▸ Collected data
□ □ □

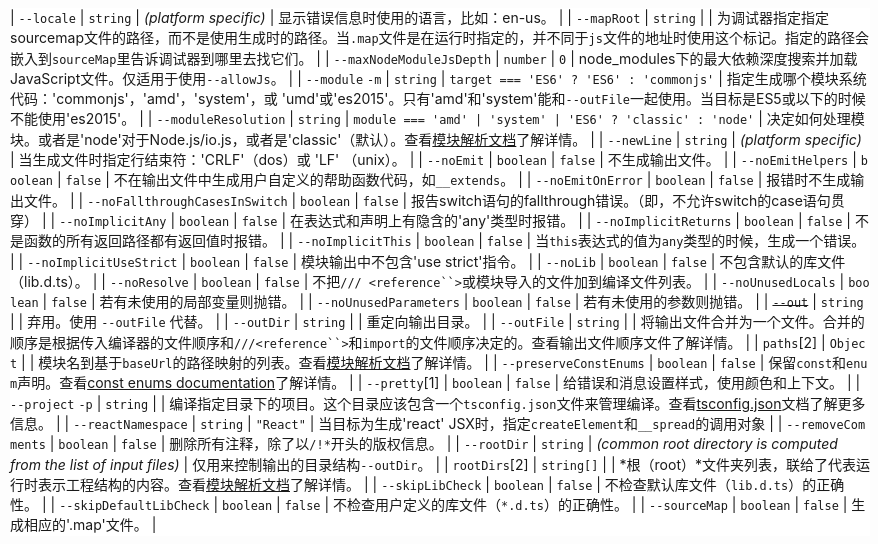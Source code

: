 | `--locale`                           | `string`   | *(platform specific)*                                        | 显示错误信息时使用的语言，比如：en-us。                      |
| `--mapRoot`                          | `string`   |                                                              | 为调试器指定指定sourcemap文件的路径，而不是使用生成时的路径。当`.map`文件是在运行时指定的，并不同于`js`文件的地址时使用这个标记。指定的路径会嵌入到`sourceMap`里告诉调试器到哪里去找它们。 |
| `--maxNodeModuleJsDepth`             | `number`   | `0`                                                          | node_modules下的最大依赖深度搜索并加载JavaScript文件。仅适用于使用`--allowJs`。 |
| `--module` `-m`                      | `string`   | `target === 'ES6' ? 'ES6' : 'commonjs'`                      | 指定生成哪个模块系统代码：'commonjs'，'amd'，'system'，或 'umd'或'es2015'。只有'amd'和'system'能和`--outFile`一起使用。当目标是ES5或以下的时候不能使用'es2015'。 |
| `--moduleResolution`                 | `string`   | `module === 'amd' | 'system' | 'ES6' ? 'classic' : 'node'`   | 决定如何处理模块。或者是'node'对于Node.js/io.js，或者是'classic'（默认）。查看[模块解析文档](http://www.tslang.cn/docs/handbook/module-resolution.html)了解详情。 |
| `--newLine`                          | `string`   | *(platform specific)*                                        | 当生成文件时指定行结束符：'CRLF'（dos）或 'LF' （unix）。    |
| `--noEmit`                           | `boolean`  | `false`                                                      | 不生成输出文件。                                             |
| `--noEmitHelpers`                    | `boolean`  | `false`                                                      | 不在输出文件中生成用户自定义的帮助函数代码，如`__extends`。  |
| `--noEmitOnError`                    | `boolean`  | `false`                                                      | 报错时不生成输出文件。                                       |
| `--noFallthroughCasesInSwitch`       | `boolean`  | `false`                                                      | 报告switch语句的fallthrough错误。（即，不允许switch的case语句贯穿） |
| `--noImplicitAny`                    | `boolean`  | `false`                                                      | 在表达式和声明上有隐含的'any'类型时报错。                    |
| `--noImplicitReturns`                | `boolean`  | `false`                                                      | 不是函数的所有返回路径都有返回值时报错。                     |
| `--noImplicitThis`                   | `boolean`  | `false`                                                      | 当`this`表达式的值为`any`类型的时候，生成一个错误。          |
| `--noImplicitUseStrict`              | `boolean`  | `false`                                                      | 模块输出中不包含'use strict'指令。                           |
| `--noLib`                            | `boolean`  | `false`                                                      | 不包含默认的库文件（lib.d.ts）。                             |
| `--noResolve`                        | `boolean`  | `false`                                                      | 不把`/// <reference``>`或模块导入的文件加到编译文件列表。    |
| `--noUnusedLocals`                   | `boolean`  | `false`                                                      | 若有未使用的局部变量则抛错。                                 |
| `--noUnusedParameters`               | `boolean`  | `false`                                                      | 若有未使用的参数则抛错。                                     |
| ~~`--out`~~                          | `string`   |                                                              | 弃用。使用 `--outFile` 代替。                                |
| `--outDir`                           | `string`   |                                                              | 重定向输出目录。                                             |
| `--outFile`                          | `string`   |                                                              | 将输出文件合并为一个文件。合并的顺序是根据传入编译器的文件顺序和`///<reference``>`和`import`的文件顺序决定的。查看输出文件顺序文件了解详情。 |
| `paths`[2]                           | `Object`   |                                                              | 模块名到基于`baseUrl`的路径映射的列表。查看[模块解析文档](http://www.tslang.cn/docs/handbook/module-resolution.html#path-mapping)了解详情。 |
| `--preserveConstEnums`               | `boolean`  | `false`                                                      | 保留`const`和`enum`声明。查看[const enums documentation](https://www.w3cschool.cn/targetlink?url=https://github.com/Microsoft/TypeScript/blob/master/doc/spec.md#94-constant-enum-declarations)了解详情。 |
| `--pretty`[1]                        | `boolean`  | `false`                                                      | 给错误和消息设置样式，使用颜色和上下文。                     |
| `--project` `-p`                     | `string`   |                                                              | 编译指定目录下的项目。这个目录应该包含一个`tsconfig.json`文件来管理编译。查看[tsconfig.json](http://www.tslang.cn/docs/handbook/tsconfig-json.html)文档了解更多信息。 |
| `--reactNamespace`                   | `string`   | `"React"`                                                    | 当目标为生成'react' JSX时，指定`createElement`和`__spread`的调用对象 |
| `--removeComments`                   | `boolean`  | `false`                                                      | 删除所有注释，除了以`/!*`开头的版权信息。                    |
| `--rootDir`                          | `string`   | *(common root directory is computed from the list of input files)* | 仅用来控制输出的目录结构`--outDir`。                         |
| `rootDirs`[2]                        | `string[]` |                                                              | *根（root）*文件夹列表，联给了代表运行时表示工程结构的内容。查看[模块解析文档](http://www.tslang.cn/docs/handbook/module-resolution.html#virtual-directories-with-rootdirs)了解详情。 |
| `--skipLibCheck`                     | `boolean`  | `false`                                                      | 不检查默认库文件（`lib.d.ts`）的正确性。                     |
| `--skipDefaultLibCheck`              | `boolean`  | `false`                                                      | 不检查用户定义的库文件（`*.d.ts`）的正确性。                 |
| `--sourceMap`                        | `boolean`  | `false`                                                      | 生成相应的'.map'文件。                                       |

  [key: string]: string;
  [K in 'option1' | 'option2']: boolean;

□ □ □

▸ TASK STATEMENT
Exclude all images and retype the data precisely.

▸ TASK RESULT
Source code

: | `--locale`                           | `string`   | *(platform specific)*                                        | 显示错误信息时使用的语言，比如：en-us。                      |
| `--mapRoot`                          | `string`   |                                                              | 为调试器指定指定sourcemap文件的路径，而不是使用生成时的路径。当`.map`文件是在运行时指定的，并不同于`js`文件的地址时使用这个标记。指定的路径会嵌入到`sourceMap`里告诉调试器到哪里去找它们。 |
| `--maxNodeModuleJsDepth`             | `number`   | `0`                                                          | node_modules下的最大依赖深度搜索并加载JavaScript文件。仅适用于使用`--allowJs`。 |
| `--module` `-m`                      | `string`   | `target === 'ES6' ? 'ES6' : 'commonjs'`                      | 指定生成哪个模块系统代码：'commonjs'，'amd'，'system'，或 'umd'或'es2015'。只有'amd'和'system'能和`--outFile`一起使用。当目标是ES5或以下的时候不能使用'es2015'。 |
| `--moduleResolution`                 | `string`   | `module === 'amd' | 'system' | 'ES6' ? 'classic' : 'node'`   | 决定如何处理模块。或者是'node'对于Node.js/io.js，或者是'classic'（默认）。查看[模块解析文档](http://www.tslang.cn/docs/handbook/module-resolution.html)了解详情。 |
| `--newLine`                          | `string`   | *(platform specific)*                                        | 当生成文件时指定行结束符：'CRLF'（dos）或 'LF' （unix）。    |
| `--noEmit`                           | `boolean`  | `false`                                                      | 不生成输出文件。                                             |
| `--noEmitHelpers`                    | `boolean`  | `false`                                                      | 不在输出文件中生成用户自定义的帮助函数代码，如`__extends`。  |
| `--noEmitOnError`                    | `boolean`  | `false`                                                      | 报错时不生成输出文件。                                       |
| `--noFallthroughCasesInSwitch`       | `boolean`  | `false`                                                      | 报告switch语句的fallthrough错误。（即，不允许switch的case语句贯穿） |
| `--noImplicitAny`                    | `boolean`  | `false`                                                      | 在表达式和声明上有隐含的'any'类型时报错。                    |
| `--noImplicitReturns`                | `boolean`  | `false`                                                      | 不是函数的所有返回路径都有返回值时报错。                     |
| `--noImplicitThis`                   | `boolean`  | `false`                                                      | 当`this`表达式的值为`any`类型的时候，生成一个错误。          |
| `--noImplicitUseStrict`              | `boolean`  | `false`                                                      | 模块输出中不包含'use strict'指令。                           |
| `--noLib`                            | `boolean`  | `false`                                                      | 不包含默认的库文件（lib.d.ts）。                             |
| `--noResolve`                        | `boolean`  | `false`                                                      | 不把`/// <reference``>`或模块导入的文件加到编译文件列表。    |
| `--noUnusedLocals`                   | `boolean`  | `false`                                                      | 若有未使用的局部变量则抛错。                                 |
| `--noUnusedParameters`               | `boolean`  | `false`                                                      | 若有未使用的参数则抛错。                                     |
| ~~`--out`~~                          | `string`   |                                                              | 弃用。使用 `--outFile` 代替。                                |
| `--outDir`                           | `string`   |                                                              | 重定向输出目录。                                             |
| `--outFile`                          | `string`   |                                                              | 将输出文件合并为一个文件。合并的顺序是根据传入编译器的文件顺序和`///<reference``>`和`import`的文件顺序决定的。查看输出文件顺序文件了解详情。 |
| `paths`[2]                           | `Object`   |                                                              | 模块名到基于`baseUrl`的路径映射的列表。查看[模块解析文档](http://www.tslang.cn/docs/handbook/module-resolution.html#path-mapping)了解详情。 |
| `--preserveConstEnums`               | `boolean`  | `false`                                                      | 保留`const`和`enum`声明。查看[const enums documentation](https://www.w3cschool.cn/targetlink?url=https://github.com/Microsoft/TypeScript/blob/master/doc/spec.md#94-constant-enum-declarations)了解详情。 |
| `--pretty`[1]                        | `boolean`  | `false`                                                      | 给错误和消息设置样式，使用颜色和上下文。                     |
| `--project` `-p`                     | `string`   |                                                              | 编译指定目录下的项目。这个目录应该包含一个`tsconfig.json`文件来管理编译。查看[tsconfig.json](http://www.tslang.cn/docs/handbook/tsconfig-json.html)文档了解更多信息。 |
| `--reactNamespace`                   | `string`   | `"React"`                                                    | 当目标为生成'react' JSX时，指定`createElement`和`__spread`的调用对象 |
| `--removeComments`                   | `boolean`  | `false`                                                      | 删除所有注释，除了以`/!*`开头的版权信息。                    |
| `--rootDir`                          | `string`   | *(common root directory is computed from the list of input files)* | 仅用来控制输出的目录结构`--outDir`。                         |
| `rootDirs`[2]                        | `string[]` |                                                              | *根（root）*文件夹列表，联给了代表运行时表示工程结构的内容。查看[模块解析文档](http://www.tslang.cn/docs/handbook/module-resolution.html#virtual-directories-with-rootdirs)了解详情。 |
| `--skipLibCheck`                     | `boolean`  | `false`                                                      | 不检查默认库文件（`lib.d.ts`）的正确性。                     |
| `--skipDefaultLibCheck`              | `boolean`  | `false`                                                      | 不检查用户定义的库文件（`*.d.ts`）的正确性。                 |
| `--sourceMap`                        | `boolean`  | `false`                                                      | 生成相应的'.map'文件。                                       |

  [key: string]: string;
  [K in 'option1' | 'option2']: boolean;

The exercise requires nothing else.